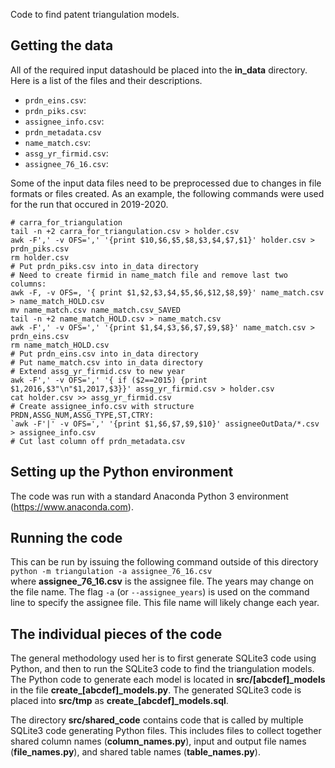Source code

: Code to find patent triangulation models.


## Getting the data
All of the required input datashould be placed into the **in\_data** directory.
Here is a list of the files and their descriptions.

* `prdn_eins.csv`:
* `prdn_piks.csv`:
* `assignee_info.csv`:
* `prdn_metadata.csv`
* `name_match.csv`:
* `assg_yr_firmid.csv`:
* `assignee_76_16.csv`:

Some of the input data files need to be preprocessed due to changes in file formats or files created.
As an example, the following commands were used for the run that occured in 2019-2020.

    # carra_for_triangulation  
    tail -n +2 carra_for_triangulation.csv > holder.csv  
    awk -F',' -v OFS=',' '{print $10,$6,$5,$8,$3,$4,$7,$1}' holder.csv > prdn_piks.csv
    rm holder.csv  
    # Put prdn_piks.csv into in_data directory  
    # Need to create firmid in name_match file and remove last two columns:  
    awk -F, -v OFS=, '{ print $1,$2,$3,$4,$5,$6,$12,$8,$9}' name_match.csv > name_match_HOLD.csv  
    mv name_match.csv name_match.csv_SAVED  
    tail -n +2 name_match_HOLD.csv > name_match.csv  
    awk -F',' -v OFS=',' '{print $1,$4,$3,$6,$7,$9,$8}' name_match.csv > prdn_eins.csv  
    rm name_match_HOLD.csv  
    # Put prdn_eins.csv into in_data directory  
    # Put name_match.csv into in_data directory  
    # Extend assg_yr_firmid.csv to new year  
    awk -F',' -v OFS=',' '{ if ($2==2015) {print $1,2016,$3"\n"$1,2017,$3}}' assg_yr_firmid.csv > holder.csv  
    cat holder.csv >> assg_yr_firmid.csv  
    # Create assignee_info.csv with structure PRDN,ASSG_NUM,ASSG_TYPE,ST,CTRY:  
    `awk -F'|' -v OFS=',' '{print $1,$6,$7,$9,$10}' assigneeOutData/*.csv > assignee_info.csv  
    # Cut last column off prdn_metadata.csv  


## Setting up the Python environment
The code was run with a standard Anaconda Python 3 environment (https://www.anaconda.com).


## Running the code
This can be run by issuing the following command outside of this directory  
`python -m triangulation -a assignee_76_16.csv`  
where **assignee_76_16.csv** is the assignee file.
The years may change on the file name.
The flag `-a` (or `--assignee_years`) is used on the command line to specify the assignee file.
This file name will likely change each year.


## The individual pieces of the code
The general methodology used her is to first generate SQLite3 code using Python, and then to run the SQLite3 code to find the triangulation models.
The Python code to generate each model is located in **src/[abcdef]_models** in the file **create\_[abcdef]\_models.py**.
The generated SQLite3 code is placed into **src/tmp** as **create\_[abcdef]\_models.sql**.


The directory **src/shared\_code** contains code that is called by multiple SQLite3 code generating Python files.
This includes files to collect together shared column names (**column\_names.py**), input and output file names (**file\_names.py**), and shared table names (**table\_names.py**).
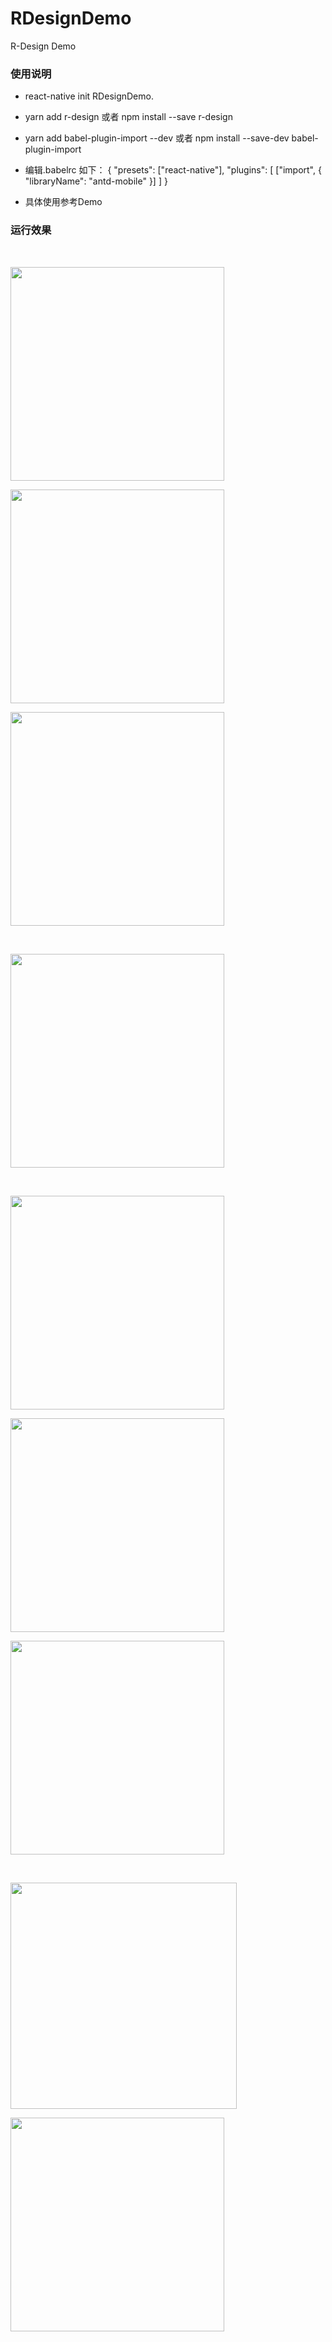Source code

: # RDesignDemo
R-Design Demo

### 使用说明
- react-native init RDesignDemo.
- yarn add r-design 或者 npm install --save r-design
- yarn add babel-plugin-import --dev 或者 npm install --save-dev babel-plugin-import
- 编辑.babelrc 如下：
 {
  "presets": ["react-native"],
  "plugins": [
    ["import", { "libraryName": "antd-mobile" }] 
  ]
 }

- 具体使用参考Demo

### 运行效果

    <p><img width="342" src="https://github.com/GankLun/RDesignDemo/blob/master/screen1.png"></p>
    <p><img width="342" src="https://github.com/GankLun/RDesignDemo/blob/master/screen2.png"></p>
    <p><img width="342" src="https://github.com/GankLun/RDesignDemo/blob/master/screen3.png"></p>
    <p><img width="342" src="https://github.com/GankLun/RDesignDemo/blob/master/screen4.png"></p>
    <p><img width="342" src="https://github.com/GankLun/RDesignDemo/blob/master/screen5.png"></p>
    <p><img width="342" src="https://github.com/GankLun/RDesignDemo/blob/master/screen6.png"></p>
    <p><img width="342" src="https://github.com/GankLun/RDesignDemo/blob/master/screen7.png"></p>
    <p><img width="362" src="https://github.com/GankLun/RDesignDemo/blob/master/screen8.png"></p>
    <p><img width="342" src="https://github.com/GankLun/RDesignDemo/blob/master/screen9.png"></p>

|---|

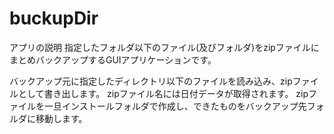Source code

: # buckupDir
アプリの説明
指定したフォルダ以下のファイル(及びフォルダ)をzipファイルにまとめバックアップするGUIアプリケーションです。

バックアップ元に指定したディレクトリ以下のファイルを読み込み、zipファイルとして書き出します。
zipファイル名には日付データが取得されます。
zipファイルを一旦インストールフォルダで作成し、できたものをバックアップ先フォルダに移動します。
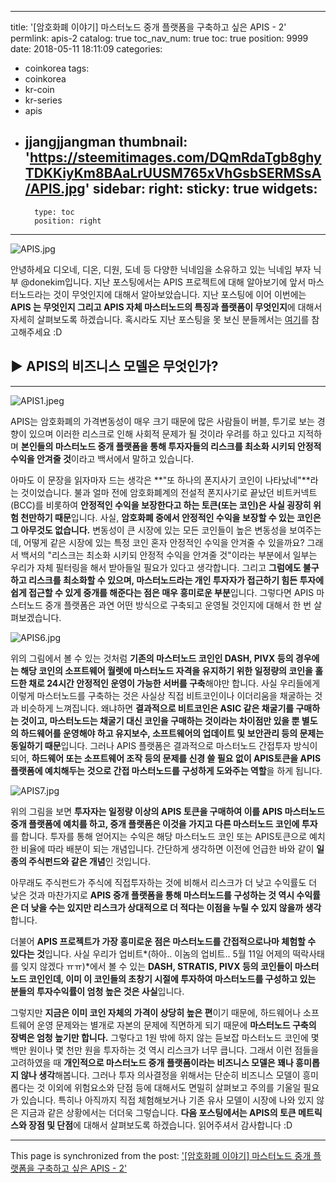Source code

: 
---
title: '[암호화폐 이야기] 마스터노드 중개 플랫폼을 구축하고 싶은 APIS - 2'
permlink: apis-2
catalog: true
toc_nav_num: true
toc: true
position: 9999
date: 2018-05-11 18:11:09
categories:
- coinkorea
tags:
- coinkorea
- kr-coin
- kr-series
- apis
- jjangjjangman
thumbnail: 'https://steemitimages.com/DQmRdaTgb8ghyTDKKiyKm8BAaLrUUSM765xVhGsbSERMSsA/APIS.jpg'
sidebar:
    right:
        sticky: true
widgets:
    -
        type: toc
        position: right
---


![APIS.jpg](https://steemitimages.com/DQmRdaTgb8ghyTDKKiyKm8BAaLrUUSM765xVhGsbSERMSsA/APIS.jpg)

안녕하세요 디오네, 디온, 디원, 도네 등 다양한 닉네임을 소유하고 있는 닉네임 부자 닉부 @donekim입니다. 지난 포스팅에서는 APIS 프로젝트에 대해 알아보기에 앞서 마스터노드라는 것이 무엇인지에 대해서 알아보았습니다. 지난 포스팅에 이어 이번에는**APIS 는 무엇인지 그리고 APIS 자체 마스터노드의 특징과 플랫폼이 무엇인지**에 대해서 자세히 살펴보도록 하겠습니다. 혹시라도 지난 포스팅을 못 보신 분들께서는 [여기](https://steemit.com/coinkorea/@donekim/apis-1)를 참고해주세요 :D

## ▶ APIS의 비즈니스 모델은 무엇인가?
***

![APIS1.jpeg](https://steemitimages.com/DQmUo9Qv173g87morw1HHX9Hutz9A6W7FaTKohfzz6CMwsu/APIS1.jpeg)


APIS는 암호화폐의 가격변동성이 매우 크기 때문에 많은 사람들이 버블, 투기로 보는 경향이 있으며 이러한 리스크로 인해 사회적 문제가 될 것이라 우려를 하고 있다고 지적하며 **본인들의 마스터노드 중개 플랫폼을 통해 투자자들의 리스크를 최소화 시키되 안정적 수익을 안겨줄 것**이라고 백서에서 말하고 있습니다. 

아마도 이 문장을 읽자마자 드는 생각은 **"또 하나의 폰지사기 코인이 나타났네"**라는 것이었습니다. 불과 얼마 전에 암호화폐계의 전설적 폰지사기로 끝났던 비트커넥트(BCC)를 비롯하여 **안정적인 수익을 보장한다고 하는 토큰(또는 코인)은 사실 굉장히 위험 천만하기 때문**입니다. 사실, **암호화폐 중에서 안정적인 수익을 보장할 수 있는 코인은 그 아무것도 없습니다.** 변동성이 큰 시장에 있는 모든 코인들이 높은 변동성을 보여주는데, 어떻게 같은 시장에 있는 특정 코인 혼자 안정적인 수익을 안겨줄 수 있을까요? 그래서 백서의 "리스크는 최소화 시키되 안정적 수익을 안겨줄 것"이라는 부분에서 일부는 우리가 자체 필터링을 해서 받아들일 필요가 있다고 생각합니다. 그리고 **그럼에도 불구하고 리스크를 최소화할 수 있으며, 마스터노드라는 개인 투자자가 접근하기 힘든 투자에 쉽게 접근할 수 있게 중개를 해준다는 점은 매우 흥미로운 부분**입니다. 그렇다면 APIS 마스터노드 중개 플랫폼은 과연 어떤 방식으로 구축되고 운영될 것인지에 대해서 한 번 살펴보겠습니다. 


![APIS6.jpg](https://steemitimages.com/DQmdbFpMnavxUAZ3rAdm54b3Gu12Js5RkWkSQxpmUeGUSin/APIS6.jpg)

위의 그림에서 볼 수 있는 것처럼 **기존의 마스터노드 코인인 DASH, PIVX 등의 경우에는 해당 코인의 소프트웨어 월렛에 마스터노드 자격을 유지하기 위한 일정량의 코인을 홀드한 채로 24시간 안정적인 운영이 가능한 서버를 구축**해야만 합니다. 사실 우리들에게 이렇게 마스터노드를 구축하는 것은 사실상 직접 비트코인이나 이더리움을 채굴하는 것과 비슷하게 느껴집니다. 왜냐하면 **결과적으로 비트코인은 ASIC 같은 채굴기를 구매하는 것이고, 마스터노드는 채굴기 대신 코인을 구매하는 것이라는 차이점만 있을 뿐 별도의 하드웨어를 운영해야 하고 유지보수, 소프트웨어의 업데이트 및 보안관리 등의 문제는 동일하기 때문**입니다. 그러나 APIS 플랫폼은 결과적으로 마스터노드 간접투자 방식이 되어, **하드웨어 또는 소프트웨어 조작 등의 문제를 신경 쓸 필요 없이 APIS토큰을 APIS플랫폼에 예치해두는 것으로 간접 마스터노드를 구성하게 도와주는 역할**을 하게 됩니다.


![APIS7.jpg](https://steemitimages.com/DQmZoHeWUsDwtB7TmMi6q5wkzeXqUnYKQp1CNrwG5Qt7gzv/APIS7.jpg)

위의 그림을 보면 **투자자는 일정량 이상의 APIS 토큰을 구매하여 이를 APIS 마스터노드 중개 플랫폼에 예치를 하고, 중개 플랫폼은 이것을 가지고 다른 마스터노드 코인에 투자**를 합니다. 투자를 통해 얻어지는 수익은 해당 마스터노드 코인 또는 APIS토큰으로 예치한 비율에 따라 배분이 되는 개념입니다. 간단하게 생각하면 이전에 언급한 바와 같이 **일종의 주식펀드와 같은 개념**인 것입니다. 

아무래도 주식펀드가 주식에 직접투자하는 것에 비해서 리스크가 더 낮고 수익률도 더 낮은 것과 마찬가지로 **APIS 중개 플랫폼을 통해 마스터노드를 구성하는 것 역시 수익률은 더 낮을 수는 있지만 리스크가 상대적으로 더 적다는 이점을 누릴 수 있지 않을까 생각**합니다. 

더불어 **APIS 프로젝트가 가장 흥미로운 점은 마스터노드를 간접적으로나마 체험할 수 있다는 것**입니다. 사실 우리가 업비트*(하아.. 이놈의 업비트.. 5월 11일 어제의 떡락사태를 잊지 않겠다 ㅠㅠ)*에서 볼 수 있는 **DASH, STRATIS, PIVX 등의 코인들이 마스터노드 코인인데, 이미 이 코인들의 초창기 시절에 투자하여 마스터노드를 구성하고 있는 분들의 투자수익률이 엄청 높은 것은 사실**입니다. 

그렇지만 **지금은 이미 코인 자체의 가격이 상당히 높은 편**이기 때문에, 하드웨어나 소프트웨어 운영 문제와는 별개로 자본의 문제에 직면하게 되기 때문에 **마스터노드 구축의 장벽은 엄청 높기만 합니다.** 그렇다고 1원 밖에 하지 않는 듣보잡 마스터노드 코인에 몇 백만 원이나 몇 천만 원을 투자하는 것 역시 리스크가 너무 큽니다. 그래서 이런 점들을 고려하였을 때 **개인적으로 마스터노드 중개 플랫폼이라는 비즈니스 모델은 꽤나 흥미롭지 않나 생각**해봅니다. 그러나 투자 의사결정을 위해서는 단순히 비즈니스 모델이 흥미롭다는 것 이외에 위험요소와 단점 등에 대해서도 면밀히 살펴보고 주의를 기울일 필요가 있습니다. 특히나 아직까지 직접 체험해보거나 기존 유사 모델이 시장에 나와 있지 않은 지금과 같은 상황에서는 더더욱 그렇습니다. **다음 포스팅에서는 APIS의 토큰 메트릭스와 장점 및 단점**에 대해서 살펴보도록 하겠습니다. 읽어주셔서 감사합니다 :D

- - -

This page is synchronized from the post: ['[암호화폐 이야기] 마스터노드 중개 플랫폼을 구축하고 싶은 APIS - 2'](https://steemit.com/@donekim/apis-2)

|---|

» To do
Reproduce only the lines above, starting at the line with "## The individual pieces of the code" and ending at the line with "The generated SQLite3", exactly as written.

» Result below
## The individual pieces of the code
The general methodology used her is to first generate SQLite3 code using Python, and then to run the SQLite3 code to find the triangulation models.
The Python code to generate each model is located in **src/[abcdef]_models** in the file **create\_[abcdef]\_models.py**.
The generated SQLite3 code is placed into **src/tmp** as **create\_[abcdef]\_models.sql**.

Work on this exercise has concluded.